President Trump lauded the growth of Americans’ 401(k)s and pensions during his first State of the Union address. “But while many Americans’ retirement savings continue to thrive, it is imperative that these financial gains are preserved for the long term,” the coalition said in a statement. The statement was released on the one-year anniversary of Trump’s presidential memorandum ordering a review of the DOL’s fiduciary rule.

“The American people deserve to get a good deal when they seek advice for retirement savings,” the coalition statement said. “The coalition calls on the president and his regulatory agencies to prioritize full implementation of a fiduciary standard of care to prevent conflicted financial advice and protect Americans’ hard-earned savings.”

New rules would require advisors and, for the first time, registered reps to put clients “best interests” above their own. The delays mean that there is a dearth of protections for investors—many of whom have experienced a significant growth in their retirement accounts in the past year and need financial advice.

“One year ago, the president submitted a presidential memorandum to the Labor secretary to review its fiduciary rule. Since then, the DOL has delayed the full implementation of the rule—which already addresses concerns raised by lawmakers, regulators, financial industry organizations, public interest groups and consumers—and unnecessarily jeopardizes the financial well-being of millions of Americans, who lose billions of dollars each year because of conflicts of interest. Continued delay of this important measure denies millions of people the retirement security that they deserve,” the coalition said.

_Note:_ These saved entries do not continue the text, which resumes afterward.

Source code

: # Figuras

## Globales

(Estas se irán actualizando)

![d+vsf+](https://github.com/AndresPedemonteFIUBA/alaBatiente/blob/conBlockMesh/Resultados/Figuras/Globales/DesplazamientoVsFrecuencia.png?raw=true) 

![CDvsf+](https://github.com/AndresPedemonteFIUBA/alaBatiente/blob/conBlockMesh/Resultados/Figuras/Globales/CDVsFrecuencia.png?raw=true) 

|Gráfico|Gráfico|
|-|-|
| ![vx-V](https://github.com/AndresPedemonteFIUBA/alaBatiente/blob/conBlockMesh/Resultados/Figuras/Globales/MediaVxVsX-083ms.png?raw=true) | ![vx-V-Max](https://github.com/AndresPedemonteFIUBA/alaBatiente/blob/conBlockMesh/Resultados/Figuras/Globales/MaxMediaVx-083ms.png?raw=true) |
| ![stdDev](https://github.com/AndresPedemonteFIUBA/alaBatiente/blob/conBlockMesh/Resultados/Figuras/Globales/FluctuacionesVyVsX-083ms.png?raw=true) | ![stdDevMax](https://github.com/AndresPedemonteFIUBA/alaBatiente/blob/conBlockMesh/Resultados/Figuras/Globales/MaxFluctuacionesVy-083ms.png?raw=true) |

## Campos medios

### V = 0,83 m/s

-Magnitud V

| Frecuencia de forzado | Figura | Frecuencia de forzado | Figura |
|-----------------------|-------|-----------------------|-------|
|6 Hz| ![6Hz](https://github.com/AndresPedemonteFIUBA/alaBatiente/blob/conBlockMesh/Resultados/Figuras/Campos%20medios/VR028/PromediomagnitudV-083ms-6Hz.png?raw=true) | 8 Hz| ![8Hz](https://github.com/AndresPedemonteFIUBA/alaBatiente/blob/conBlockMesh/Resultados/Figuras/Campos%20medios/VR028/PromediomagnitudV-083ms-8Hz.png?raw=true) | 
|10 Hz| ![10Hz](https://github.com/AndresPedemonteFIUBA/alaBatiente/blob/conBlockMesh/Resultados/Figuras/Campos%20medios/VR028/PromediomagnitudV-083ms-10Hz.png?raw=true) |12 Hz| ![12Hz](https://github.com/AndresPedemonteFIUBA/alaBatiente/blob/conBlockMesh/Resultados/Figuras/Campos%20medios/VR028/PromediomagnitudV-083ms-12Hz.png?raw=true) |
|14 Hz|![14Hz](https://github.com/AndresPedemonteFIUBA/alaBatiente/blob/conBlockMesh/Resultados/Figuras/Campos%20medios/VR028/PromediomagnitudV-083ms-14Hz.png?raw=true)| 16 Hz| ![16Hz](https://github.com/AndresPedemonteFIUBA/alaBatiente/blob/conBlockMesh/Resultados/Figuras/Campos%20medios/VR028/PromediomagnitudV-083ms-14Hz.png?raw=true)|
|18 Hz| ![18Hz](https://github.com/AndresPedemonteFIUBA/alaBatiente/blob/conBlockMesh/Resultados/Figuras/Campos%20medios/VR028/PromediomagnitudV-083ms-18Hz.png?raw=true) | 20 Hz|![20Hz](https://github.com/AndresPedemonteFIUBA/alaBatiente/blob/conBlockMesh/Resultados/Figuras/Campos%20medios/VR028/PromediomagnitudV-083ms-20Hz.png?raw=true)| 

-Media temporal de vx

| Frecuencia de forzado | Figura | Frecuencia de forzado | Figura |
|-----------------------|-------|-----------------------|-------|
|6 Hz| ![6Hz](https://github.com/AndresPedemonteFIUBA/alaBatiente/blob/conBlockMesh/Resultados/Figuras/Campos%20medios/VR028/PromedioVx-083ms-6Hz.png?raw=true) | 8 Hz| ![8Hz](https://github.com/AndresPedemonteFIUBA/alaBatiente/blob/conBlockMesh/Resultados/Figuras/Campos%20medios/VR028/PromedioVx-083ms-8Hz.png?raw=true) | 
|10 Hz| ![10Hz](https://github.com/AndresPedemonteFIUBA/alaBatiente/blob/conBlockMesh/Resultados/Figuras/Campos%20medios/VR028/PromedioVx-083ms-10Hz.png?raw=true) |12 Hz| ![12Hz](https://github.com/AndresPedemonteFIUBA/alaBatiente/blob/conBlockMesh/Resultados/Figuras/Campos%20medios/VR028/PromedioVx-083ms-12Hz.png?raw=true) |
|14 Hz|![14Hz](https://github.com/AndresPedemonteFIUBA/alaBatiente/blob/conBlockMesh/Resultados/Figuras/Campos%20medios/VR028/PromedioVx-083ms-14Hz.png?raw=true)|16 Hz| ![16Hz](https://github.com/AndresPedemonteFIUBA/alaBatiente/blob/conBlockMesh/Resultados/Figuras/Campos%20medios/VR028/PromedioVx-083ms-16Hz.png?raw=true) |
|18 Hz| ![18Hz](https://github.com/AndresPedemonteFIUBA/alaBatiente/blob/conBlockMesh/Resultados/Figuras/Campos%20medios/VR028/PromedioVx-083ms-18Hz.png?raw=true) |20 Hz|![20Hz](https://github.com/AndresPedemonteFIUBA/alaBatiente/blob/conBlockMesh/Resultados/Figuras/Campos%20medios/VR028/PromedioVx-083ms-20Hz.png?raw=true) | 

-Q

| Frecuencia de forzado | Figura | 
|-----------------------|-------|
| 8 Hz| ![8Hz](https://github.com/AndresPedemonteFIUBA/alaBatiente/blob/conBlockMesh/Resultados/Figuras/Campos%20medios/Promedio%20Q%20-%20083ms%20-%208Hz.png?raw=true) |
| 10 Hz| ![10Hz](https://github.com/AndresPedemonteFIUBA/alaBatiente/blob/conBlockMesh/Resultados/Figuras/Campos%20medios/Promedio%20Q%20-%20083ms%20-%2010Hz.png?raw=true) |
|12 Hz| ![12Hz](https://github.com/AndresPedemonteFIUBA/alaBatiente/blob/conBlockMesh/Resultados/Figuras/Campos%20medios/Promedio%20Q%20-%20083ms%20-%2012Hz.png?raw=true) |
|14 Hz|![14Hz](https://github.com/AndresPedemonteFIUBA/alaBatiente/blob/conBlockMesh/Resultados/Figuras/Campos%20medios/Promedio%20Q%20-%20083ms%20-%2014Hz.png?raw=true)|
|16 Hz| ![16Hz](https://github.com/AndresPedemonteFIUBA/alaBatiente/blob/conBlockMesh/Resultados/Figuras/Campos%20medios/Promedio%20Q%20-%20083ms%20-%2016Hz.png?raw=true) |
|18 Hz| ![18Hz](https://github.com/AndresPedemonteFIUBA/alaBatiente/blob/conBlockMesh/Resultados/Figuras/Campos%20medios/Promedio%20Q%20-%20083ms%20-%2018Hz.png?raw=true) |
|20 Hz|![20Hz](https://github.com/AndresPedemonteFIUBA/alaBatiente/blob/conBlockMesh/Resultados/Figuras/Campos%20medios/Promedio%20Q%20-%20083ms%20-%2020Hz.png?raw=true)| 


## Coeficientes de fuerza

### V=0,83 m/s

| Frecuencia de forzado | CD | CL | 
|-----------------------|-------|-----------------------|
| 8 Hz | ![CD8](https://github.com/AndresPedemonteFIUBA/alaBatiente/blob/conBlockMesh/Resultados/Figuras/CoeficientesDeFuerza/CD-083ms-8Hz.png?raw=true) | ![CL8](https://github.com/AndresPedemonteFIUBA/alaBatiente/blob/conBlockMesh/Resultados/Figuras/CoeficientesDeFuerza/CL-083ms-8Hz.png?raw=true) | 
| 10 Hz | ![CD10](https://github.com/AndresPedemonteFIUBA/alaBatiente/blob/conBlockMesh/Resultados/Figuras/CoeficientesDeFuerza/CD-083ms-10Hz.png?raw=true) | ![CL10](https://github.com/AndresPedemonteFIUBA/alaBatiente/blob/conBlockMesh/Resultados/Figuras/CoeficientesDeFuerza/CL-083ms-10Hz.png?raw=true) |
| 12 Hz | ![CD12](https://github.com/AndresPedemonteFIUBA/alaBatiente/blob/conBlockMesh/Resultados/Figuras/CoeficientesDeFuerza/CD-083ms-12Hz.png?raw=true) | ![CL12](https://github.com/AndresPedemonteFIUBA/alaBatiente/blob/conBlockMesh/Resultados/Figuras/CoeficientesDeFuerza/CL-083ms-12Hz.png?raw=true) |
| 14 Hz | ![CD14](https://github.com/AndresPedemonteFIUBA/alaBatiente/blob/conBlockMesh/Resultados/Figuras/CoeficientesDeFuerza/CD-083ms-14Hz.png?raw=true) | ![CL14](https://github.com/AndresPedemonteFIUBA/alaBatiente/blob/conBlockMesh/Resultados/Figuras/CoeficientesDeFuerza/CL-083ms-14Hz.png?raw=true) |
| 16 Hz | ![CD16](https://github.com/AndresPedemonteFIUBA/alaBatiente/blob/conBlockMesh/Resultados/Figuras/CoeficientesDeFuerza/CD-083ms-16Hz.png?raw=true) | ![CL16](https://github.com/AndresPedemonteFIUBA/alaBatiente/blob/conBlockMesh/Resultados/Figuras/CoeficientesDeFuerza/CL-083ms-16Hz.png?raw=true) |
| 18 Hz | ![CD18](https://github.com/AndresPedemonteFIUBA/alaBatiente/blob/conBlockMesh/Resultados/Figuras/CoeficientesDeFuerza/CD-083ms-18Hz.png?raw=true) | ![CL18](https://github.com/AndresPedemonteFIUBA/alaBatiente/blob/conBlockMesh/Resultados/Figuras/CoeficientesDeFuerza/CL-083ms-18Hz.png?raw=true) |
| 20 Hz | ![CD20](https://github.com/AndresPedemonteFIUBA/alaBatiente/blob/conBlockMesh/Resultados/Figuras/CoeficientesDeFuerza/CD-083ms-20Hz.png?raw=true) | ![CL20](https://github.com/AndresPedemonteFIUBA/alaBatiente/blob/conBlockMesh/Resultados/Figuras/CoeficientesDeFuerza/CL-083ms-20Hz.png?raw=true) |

The DOL has extended the review of the conflicts of interest and disclosure sections of its rule—which applies only to qualified retirement assets—until July 2019. The DOL rules go beyond disclosure and actually set a higher bar than current SEC rules do for advisors wanting to sell certain products such as variable annuities.

As wirehouse and bank brokers move headlong into the fee-based advice business, they are operating without consumer protection standards that require them to put investors’ best interests first. The SEC has been debating an expanded fiduciary rule that would apply to brokers (advisors already have a legal fiduciary standard) for more than a decade. The agency says now it plans to propose a rule by the second quarter of this year.

But lockstep fiduciary rules from both agencies are the best protection for investors, the group said.